Raw training dataset generation

The equation generator scripts are based on [SymbolicMathematics] First, if you want to change the defaults value, configure the dataset_configuration.json file:

{
    "max_len": 20, #Maximum length of an equation
    "operators": "add:10,mul:10,sub:5,div:5,sqrt:4,pow2:4,pow3:2,pow4:1,pow5:1,ln:4,exp:4,sin:4,cos:4,tan:4,asin:2", #Operator unnormalized probability
    "max_ops": 5, #Maximum number of operations
    "rewrite_functions": "", #Not used, leave it empty
    "variables": ["x_1","x_2","x_3"], #Variable names, if you want to add more add follow the convention i.e. x_4, x_5,... and so on
    "eos_index": 1,
    "pad_index": 0
}

There are two ways to generate this dataset:

  • If you are running on linux, you use makefile in terminal as follows:
export NUM=${NumberOfEquations} #Export num of equations
make data/raw_datasets/${NUM}: #Launch make file command

NumberOfEquations can be defined in two formats with K or M suffix. For instance 100K is equal to 100'000 while 10M is equal to 10'0000000 For example, if you want to create a 10M dataset simply:

export NUM=10M #Export num variable
make data/raw_datasets/10M: #Launch make file command
  • Run this script:
python3 scripts/data_creation/dataset_creation.py --number_of_equations NumberOfEquations --no-debug #Replace NumberOfEquations with the number of equations you want to generate

After this command you will have a folder named data/raw_data/NumberOfEquations containing .h5 files. By default, each of this h5 files contains a maximum of 5e4 equations.

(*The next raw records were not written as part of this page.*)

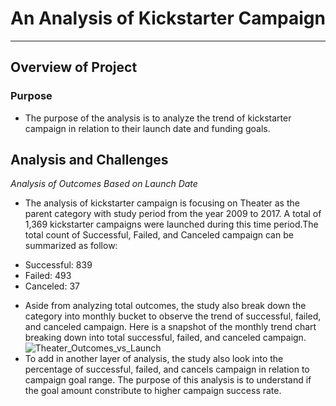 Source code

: # An Analysis of Kickstarter Campaign
---
## Overview of Project
### Purpose
* The purpose of the analysis is to analyze the trend of kickstarter campaign in relation to their launch date and funding goals. 
## Analysis and Challenges
*Analysis of Outcomes Based on Launch Date*
* The analysis of kickstarter campaign is focusing on Theater as the parent category with study period from the year 2009 to 2017. A total of 1,369 kickstarter campaigns were launched during this time period.The total count of Successful, Failed, and Canceled campaign can be summarized as follow:
- Successful: 839
- Failed: 493
- Canceled: 37 
* Aside from analyzing total outcomes, the study also break down the category into monthly bucket to observe the trend of successful, failed, and canceled campaign. Here is a snapshot of the monthly trend chart breaking down into total successful, failed, and canceled campaign. 
![Theater_Outcomes_vs_Launch](https://user-images.githubusercontent.com/70525492/92652912-375b0080-f2b3-11ea-952a-5901e397599f.png)
* To add in another layer of analysis, the study also look into the percentage of successful, failed, and cancels campaign in relation to campaign goal range. The purpose of this analysis is to understand if the goal amount constribute to higher campaign success rate.  
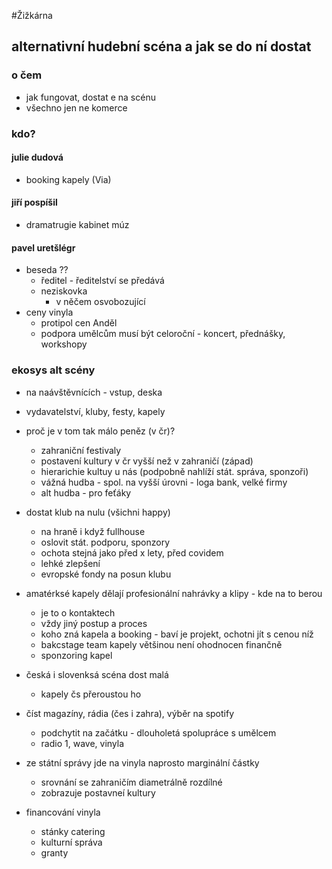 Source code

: 
#Žižkárna

## alternativní hudební scéna a  jak se do ní dostat

### o čem
- jak fungovat, dostat e na scénu
- všechno jen ne komerce

### kdo?

#### julie dudová
- booking kapely (Via)

#### jiří pospíšil
- dramatrugie kabinet múz

#### pavel uretšlégr
- beseda ??
  - ředitel - ředitelství se předává
  - neziskovka
    - v něčem osvobozující
- ceny vinyla
  - protipol cen Anděl
  - podpora umělcům musí být celoroční - koncert, přednášky, workshopy

### ekosys alt scény
- na naávštěvnících - vstup, deska
- vydavatelství, kluby, festy, kapely
- proč je v tom tak málo peněz (v čr)?
  - zahraniční festivaly
  - postavení kultury v čr vyšší než v zahraničí (západ)
  - hierarichie kultuy u nás (podpobně nahlíží stát. správa, sponzoři)
  - vážná hudba - spol. na vyšší úrovni - loga bank, velké firmy
  - alt hudba - pro feťáky
- dostat klub na nulu (všichni happy)
  - na hraně i když fullhouse
  - oslovit stát. podporu, sponzory
  - ochota stejná jako před x lety, před covidem
  - lehké zlepšení
  - evropské fondy na posun klubu
- amatérksé kapely dělají profesionální nahrávky a klipy - kde na to berou
  - je to o kontaktech
  - vždy jiný postup a proces
  - koho zná kapela a booking - baví je projekt, ochotni jít s cenou níž
  - bakcstage team kapely většinou není ohodnocen finančně
  - sponzoring kapel
- česká i slovenksá scéna dost malá
  - kapely čs přeroustou ho

- číst magazíny, rádia (čes i zahra), výběr na spotify
  - podchytit na začátku - dlouholetá spolupráce s umělcem
  - radio 1, wave, vinyla

- ze státní správy jde na vinyla naprosto marginální částky
  - srovnání se zahraničím diametrálně rozdílné
  - zobrazuje postavneí kultury

- financování vinyla
  - stánky catering
  - kulturní správa
  - granty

Raw test dataset generation

This step is optional. You can skip it if you want to use our test set used for the paper (located in test_set/nc.csv). Use the same commands as before for generating a validation dataset. All equations in this dataset will be remove from the training dataset in the next stage, hence this validation dataset should be small. For our paper it constisted of 200 equations.

#Code for generating a 150 equation dataset 
python3 scripts/data_creation/dataset_creation.py --number_of_equations 150 --no-debug #This code creates a new folder data/raw_datasets/150

If you want, you can convert the newly created validation dataset in a csv format. To do so, run: python3 scripts/csv_handling/dataload_format_to_csv.py raw_test_path=data/raw_datasets/150 This command will create two csv files named test_nc.csv (equations without constants) and test_wc.csv (equation with constants) in the test_set folder.

Remove test and numerical problematic equations from the training dataset

The following steps will remove the validation equations from the training set and remove equations that are always nan, inf, etc.

  • path_to_data_folder=data/raw_datasets/100000 if you have created a 100K dataset
  • path_to_csv=test_set/test_nc.csv if you have created 150 equations for validation. If you want to use the one in the paper replace it with nc.csv
python3 scripts/data_creation/filter_from_already_existing.py --data_path path_to_data_folder --csv_path path_to_csv #You can leave csv_path empty if you do not want to create a validation set
python3 scripts/data_creation/apply_filtering.py --data_path path_to_data_folder 

You should now have a folder named data/datasets/100000. This will be the training folder.

Training

Once you have created your training and validation datasets run

python3 scripts/train.py

You can configure the config.yaml with the necessary options. Most important, make sure you have set train_path and val_path correctly. If you have followed the 100K example this should be set as:

train_path:  data/datasets/100000
val_path: data/raw_datasets/150
PyDeepFakeDet is an integrated and scalable tool for Deepfake detection.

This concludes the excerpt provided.